What replaces the eleven-week RFP spreadsheet is closer to a continuous procurement function than a one-time event. The selection moment shrinks; the ongoing measurement expands. A working version looks roughly like this:

• Pre-selection (weeks): Build the bring-your-own task suite from production traffic. Define the distributional acceptance criteria — not "must score 85% accuracy" but "p50 schema conformance must exceed 0.97 with standard deviation below 0.02 across three runs." Run two or three candidate vendors through the same harness under the same conditions and compare distributions, not point estimates.
• Contracting (weeks): Negotiate the four AI-specific clauses above alongside standard SaaS terms. Reject vendors who will not commit to model-change notification windows; this is a structural signal about how seriously they take their enterprise customers.
• Pinning and shadow-running (continuous): Pin the model version you accepted into. Run weekly eval regressions against both the pinned version and any newer version the vendor is pushing. The diff is your migration runway.
• Ongoing renegotiation: Treat the relationship as a managed dependency, not a settled contract. Capacity needs grow, evals expand, regulatory surface shifts; the vendor relationship should be reopened on a defined cadence, not when the SOC 2 audit is due.

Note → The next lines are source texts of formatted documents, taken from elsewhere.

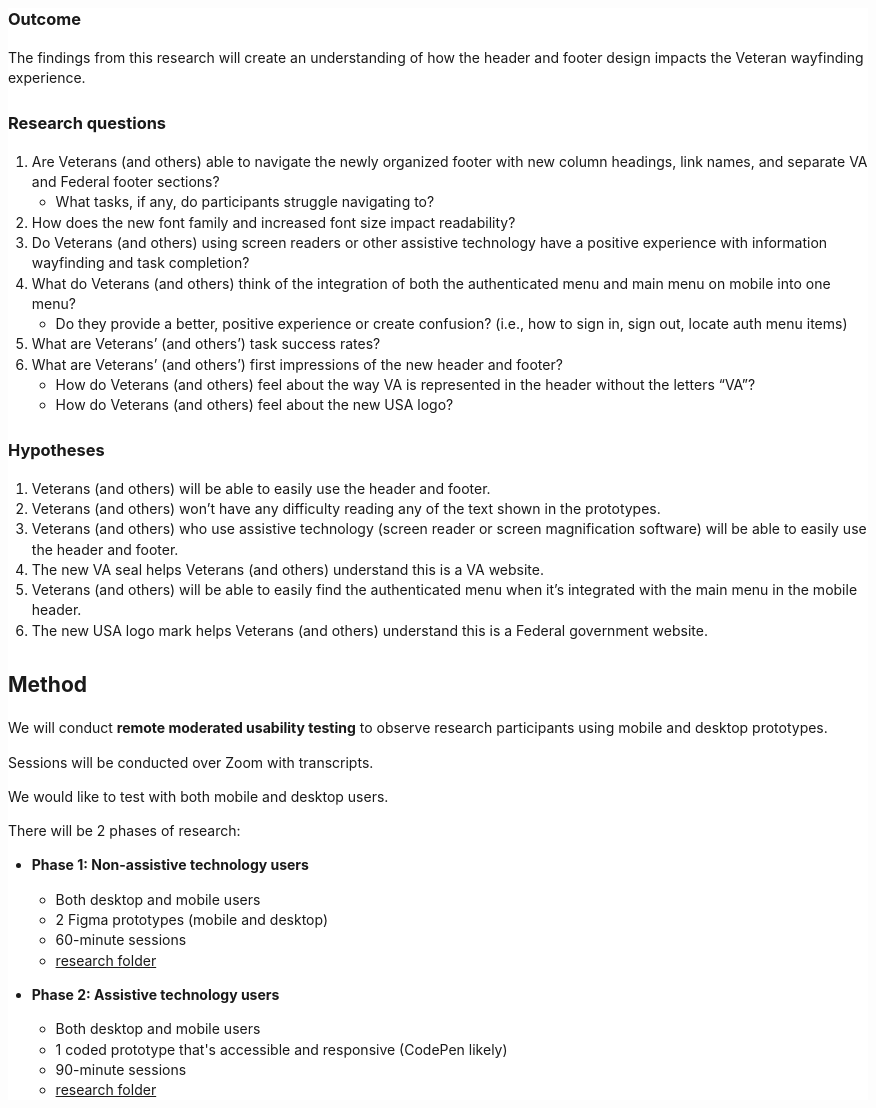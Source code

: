 
### Outcome
The findings from this research will create an understanding of how the header and footer design impacts the Veteran wayfinding experience.  

### Research questions
1. Are Veterans (and others) able to navigate the newly organized footer with new column headings, link names, and separate VA and Federal footer sections? 
    - What tasks, if any, do participants struggle navigating to?  
1. How does the new font family and increased font size impact readability?  
1. Do Veterans (and others) using screen readers or other assistive technology have a positive experience with information wayfinding and task completion?  
1. What do Veterans (and others) think of the integration of both the authenticated menu and main menu on mobile into one menu? 
    - Do they provide a better, positive experience or create confusion? (i.e., how to sign in, sign out, locate  auth menu items) 
1. What are Veterans’ (and others’) task success rates?  
1. What are Veterans’ (and others’) first impressions of the new header and footer? 
    - How do Veterans (and others) feel about the way VA is represented in the header without the letters “VA”?  
    - How do Veterans (and others) feel about the new USA logo? 
     

### Hypotheses
1. Veterans (and others) will be able to easily use the header and footer. 
1. Veterans (and others) won’t have any difficulty reading any of the text shown in the prototypes. 
1. Veterans (and others) who use assistive technology (screen reader or screen magnification software) will be able to easily use the header and footer. 
1. The new VA seal helps Veterans (and others) understand this is a VA website. 
1. Veterans (and others) will be able to easily find the authenticated menu when it’s integrated with the main menu in the mobile header. 
1. The new USA logo mark helps Veterans (and others) understand this is a Federal government website. 

## Method	
We will conduct **remote moderated usability testing** to observe research participants using mobile and desktop prototypes.   

Sessions will be conducted over Zoom with transcripts. 

We would like to test with both mobile and desktop users. 

There will be 2 phases of research: 

- **Phase 1: Non-assistive technology users**  
  - Both desktop and mobile users 
  - 2 Figma prototypes (mobile and desktop) 
  - 60-minute sessions 
  - [research folder](https://github.com/department-of-veterans-affairs/va.gov-team/tree/master/products/header-footer/federal-standardized-header-footer/research/phase1-no-AT)

- **Phase 2: Assistive technology users** 
  - Both desktop and mobile users 
  - 1 coded prototype that's accessible and responsive (CodePen likely) 
  - 90-minute sessions 
  - [research folder](https://github.com/department-of-veterans-affairs/va.gov-team/tree/master/products/header-footer/federal-standardized-header-footer/research/phase2-AT)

The teams that operate this way — and there are still very few of them — share a structural feature: engineering owns the eval harness, legal owns the contract surface, and procurement owns the relationship cadence. The handoff between those three functions is where most enterprises currently leak risk. Closing it requires a procurement organization that is willing to admit its existing playbook does not work for AI, and that the cost of admitting this is small compared with the cost of the silent regressions waiting in production.

The enterprise that gets this right does not buy a model. It buys a measurement contract attached to a probabilistic surface, with explicit terms for how that surface is allowed to move and explicit instrumentation for catching it when it does. That mental model is the procurement primitive AI actually needs, and it is not yet in any standard playbook. The procurement team that builds it first — internally, painfully, before regulators force the issue — is the one that turns a Friday signature into something that still works on Tuesday.